- What you need to do: Please transcribe all of the entries exactly, leaving out any images.

Data items

Segment Open

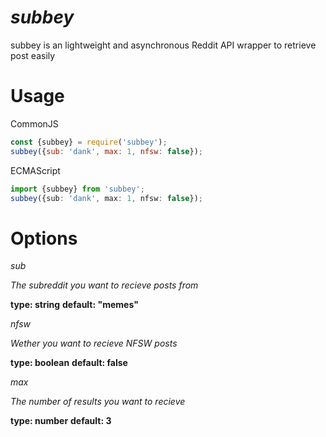# **_subbey_**

subbey is an lightweight and asynchronous Reddit API wrapper to retrieve post easily

# Usage

CommonJS

```js
const {subbey} = require('subbey');
subbey({sub: 'dank', max: 1, nfsw: false});
```

ECMAScript

```ts
import {subbey} from 'subbey';
subbey({sub: 'dank', max: 1, nfsw: false});
```

# Options

_sub_

_The subreddit you want to recieve posts from_

**type: string**
**default: "memes"**

_nfsw_

_Wether you want to recieve NFSW posts_

**type: boolean**
**default: false**

_max_

_The number of results you want to recieve_

**type: number**
**default: 3**
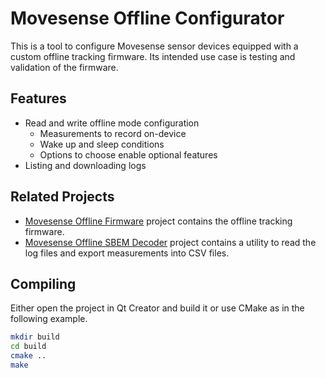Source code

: # Movesense Offline Configurator

This is a tool to configure Movesense sensor devices equipped with a custom offline tracking firmware. Its intended use case is testing and validation of the firmware.

## Features

- Read and write offline mode configuration
  - Measurements to record on-device
  - Wake up and sleep conditions
  - Options to choose enable optional features
- Listing and downloading logs

## Related Projects

- [Movesense Offline Firmware](https://github.com/niko-j/movesense-offline-firmware) project contains the offline tracking firmware.
- [Movesense Offline SBEM Decoder](https://github.com/niko-j/movesense-offline-sbem-decoder) project contains a utility to read the log files and export measurements into CSV files.

## Compiling

Either open the project in Qt Creator and build it or use CMake as in the following example.

```sh
mkdir build
cd build
cmake ..
make
```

Segment Closed

- Answer to the exercise:
# **_subbey_**

subbey is an lightweight and asynchronous Reddit API wrapper to retrieve post easily

# Usage

CommonJS

```js
const {subbey} = require('subbey');
subbey({sub: 'dank', max: 1, nfsw: false});
```

ECMAScript

```ts
import {subbey} from 'subbey';
subbey({sub: 'dank', max: 1, nfsw: false});
```

# Options

_sub_

_The subreddit you want to recieve posts from_

**type: string**
**default: "memes"**

_nfsw_

_Wether you want to recieve NFSW posts_

**type: boolean**
**default: false**

_max_

_The number of results you want to recieve_

**type: number**
**default: 3**
Source code

: # Movesense Offline Configurator

This is a tool to configure Movesense sensor devices equipped with a custom offline tracking firmware. Its intended use case is testing and validation of the firmware.

## Features

- Read and write offline mode configuration
  - Measurements to record on-device
  - Wake up and sleep conditions
  - Options to choose enable optional features
- Listing and downloading logs

## Related Projects

- [Movesense Offline Firmware](https://github.com/niko-j/movesense-offline-firmware) project contains the offline tracking firmware.
- [Movesense Offline SBEM Decoder](https://github.com/niko-j/movesense-offline-sbem-decoder) project contains a utility to read the log files and export measurements into CSV files.

## Compiling

Either open the project in Qt Creator and build it or use CMake as in the following example.

```sh
mkdir build
cd build
cmake ..
make
```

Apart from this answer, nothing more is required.